Próspero parece un psicoanalista que interpreta a Julia en su deseo por el amigo de Valentín, Proteo. ¿Es que Julia se aleja de Valentín porque quiere seducir a Proteo y probarse que puede ser deseada por otro? La inconstancia de Julia no da cuenta de su promesa de amarlo eternamente o ¿es que ésta es su forma de perpetuar este amor?
Dice Julia: «me gustaría que Valentín me echase de menos, mi hermosura lo merece». En este punto de inflexión, cuando el hombre siente la posesión de la mujer y logra «creer» que la tiene, la mujer deja de ser causa de su deseo. Y es en esta instancia que la mujer busca sentirse deseada.

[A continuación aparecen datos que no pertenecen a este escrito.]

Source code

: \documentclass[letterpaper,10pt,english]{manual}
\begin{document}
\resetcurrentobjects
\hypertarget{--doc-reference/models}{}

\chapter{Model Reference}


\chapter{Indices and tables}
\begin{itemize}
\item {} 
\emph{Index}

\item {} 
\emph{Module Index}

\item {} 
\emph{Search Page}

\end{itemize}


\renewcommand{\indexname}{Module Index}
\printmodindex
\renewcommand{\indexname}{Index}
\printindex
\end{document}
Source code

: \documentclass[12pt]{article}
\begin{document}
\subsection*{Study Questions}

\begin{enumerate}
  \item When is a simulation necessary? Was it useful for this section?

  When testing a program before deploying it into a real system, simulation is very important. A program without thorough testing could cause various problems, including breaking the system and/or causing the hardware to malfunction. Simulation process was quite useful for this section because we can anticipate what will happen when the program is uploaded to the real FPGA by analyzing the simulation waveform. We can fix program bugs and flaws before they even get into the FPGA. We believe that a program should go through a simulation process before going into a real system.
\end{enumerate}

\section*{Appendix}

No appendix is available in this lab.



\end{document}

Si Valentín la ama ya, pero no la desea, buscará ese deseo en Proteo. Sin embargo, ante la amenaza del otro que entra en la escena triangular, Julia no deja paso a Silvia y vuelve en busca de Valentín. El conflicto queda sin respuesta y la infidelidad resta interpelando al público, efecto de la problemática inherente al amor entre el hombre y la mujer, y de las paradojas que plantea con lucidez esta obra. Es en este sentido que resuena la impronta lacaniana, ya que la causa del deseo es siempre un objeto perdido.
Entonces, ¿el amor, tal como se concibe en nuestra cultura, es posible o es un mito pleno de contradicciones y contrasentidos que conforman al conflicto del ser humano?